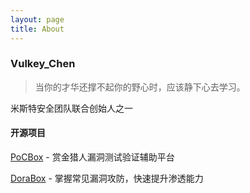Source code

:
 ```yaml
---
layout: page
title: About
---
```


### Vulkey_Chen

> 当你的才华还撑不起你的野心时，应该静下心去学习。

米斯特安全团队联合创始人之一

#### 开源项目

[PoCBox](https://github.com/gh0stkey/PoCBox) - 赏金猎人漏洞测试验证辅助平台

[DoraBox](https://github.com/gh0stkey/DoraBox) - 掌握常见漏洞攻防，快速提升渗透能力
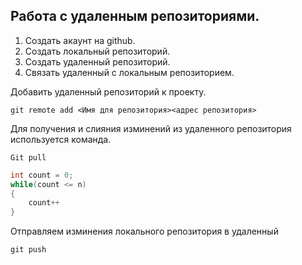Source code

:## Работа с удаленным репозиториями.

1. Создать акаунт на github.
2. Создать локальный репозиторий.
3. Создать удаленный репозиторий.
4. Связать удаленный с локальным репозиторием.

Добавить удаленный репозиторий к проекту.
```
git remote add <Имя для репозитория><адрес репозитория>
```
Для получения и слияния изминений из удаленного репозитория используется команда.
```
Git pull
```

```C#
int count = 0;
while(count <= n)
{
    count++
}
```

Отправляем изминения локального репозитория в удаленный
```
git push
```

★ ★ ★ ★ ★ ★ ★

Instructions for the task:
Every line of the listing that includes "https" must be shown.

Answer to this exercise:
[PoCBox](https://github.com/gh0stkey/PoCBox) - 赏金猎人漏洞测试验证辅助平台
[DoraBox](https://github.com/gh0stkey/DoraBox) - 掌握常见漏洞攻防，快速提升渗透能力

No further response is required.